### DIRECTIONS
Pull every line with the word "cuaca" out of the entries below.

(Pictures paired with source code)
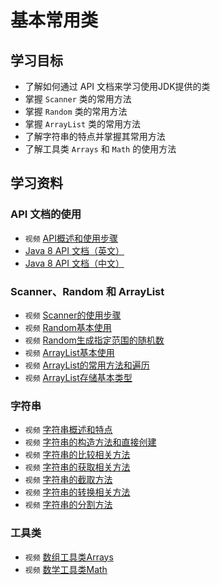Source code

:# 基本常用类

## 学习目标

- 了解如何通过 API 文档来学习使用JDK提供的类
- 掌握 `Scanner` 类的常用方法
- 掌握 `Random` 类的常用方法
- 掌握 `ArrayList` 类的常用方法
- 了解字符串的特点并掌握其常用方法
- 了解工具类 `Arrays` 和 `Math` 的使用方法

## 学习资料

### API 文档的使用

- `视频` [API概述和使用步骤](https://www.bilibili.com/video/av79312032?p=114)
- [Java 8 API 文档（英文）](https://docs.oracle.com/javase/8/docs/api/)
- [Java 8 API 文档（中文）](http://www.matools.com/api/java8)

### Scanner、Random 和 ArrayList

- `视频` [Scanner的使用步骤](https://www.bilibili.com/video/av79312032?p=116)
- `视频` [Random基本使用](https://www.bilibili.com/video/av79312032?p=121)
- `视频` [Random生成指定范围的随机数](https://www.bilibili.com/video/av79312032?p=122)
- `视频` [ArrayList基本使用](https://www.bilibili.com/video/av79312032?p=126)
- `视频` [ArrayList的常用方法和遍历](https://www.bilibili.com/video/av79312032?p=127)
- `视频` [ArrayList存储基本类型](https://www.bilibili.com/video/av79312032?p=128)

### 字符串

- `视频` [字符串概述和特点](https://www.bilibili.com/video/av79312032?p=133)
- `视频` [字符串的构造方法和直接创建](https://www.bilibili.com/video/av79312032?p=134)
- `视频` [字符串的比较相关方法](https://www.bilibili.com/video/av79312032?p=136)
- `视频` [字符串的获取相关方法](https://www.bilibili.com/video/av79312032?p=137)
- `视频` [字符串的截取方法](https://www.bilibili.com/video/av79312032?p=138)
- `视频` [字符串的转换相关方法](https://www.bilibili.com/video/av79312032?p=139)
- `视频` [字符串的分割方法](https://www.bilibili.com/video/av79312032?p=140)

### 工具类

- `视频` [数组工具类Arrays](https://www.bilibili.com/video/av79312032?p=148)
- `视频` [数学工具类Math](https://www.bilibili.com/video/av79312032?p=150)
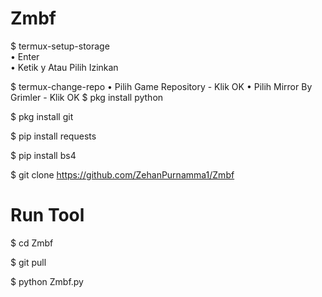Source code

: # Zmbf

$ termux-setup-storage  
   • Enter  
   • Ketik y Atau Pilih Izinkan  

$ termux-change-repo
   • Pilih Game Repository
      - Klik OK
   • Pilih Mirror By Grimler
      - Klik OK
$ pkg install python

$ pkg install git
 
$ pip install requests

$ pip install bs4
 
$ git clone https://github.com/ZehanPurnamma1/Zmbf

# Run Tool
$ cd Zmbf

$ git pull

$ python Zmbf.py
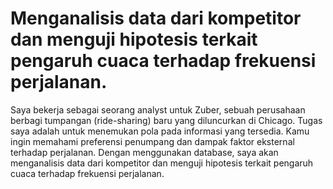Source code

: # Menganalisis data dari kompetitor dan menguji hipotesis terkait pengaruh cuaca terhadap frekuensi perjalanan.
Saya bekerja sebagai seorang analyst untuk Zuber, sebuah perusahaan berbagi tumpangan (ride-sharing) baru yang diluncurkan di Chicago. Tugas saya adalah untuk menemukan pola pada informasi yang tersedia. Kamu ingin memahami preferensi penumpang dan dampak faktor eksternal terhadap perjalanan. Dengan menggunakan database, saya akan menganalisis data dari kompetitor dan menguji hipotesis terkait pengaruh cuaca terhadap frekuensi perjalanan.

### PROBLEM SOLUTION
: # Menganalisis data dari kompetitor dan menguji hipotesis terkait pengaruh cuaca terhadap frekuensi perjalanan.
Saya bekerja sebagai seorang analyst untuk Zuber, sebuah perusahaan berbagi tumpangan (ride-sharing) baru yang diluncurkan di Chicago. Tugas saya adalah untuk menemukan pola pada informasi yang tersedia. Kamu ingin memahami preferensi penumpang dan dampak faktor eksternal terhadap perjalanan. Dengan menggunakan database, saya akan menganalisis data dari kompetitor dan menguji hipotesis terkait pengaruh cuaca terhadap frekuensi perjalanan.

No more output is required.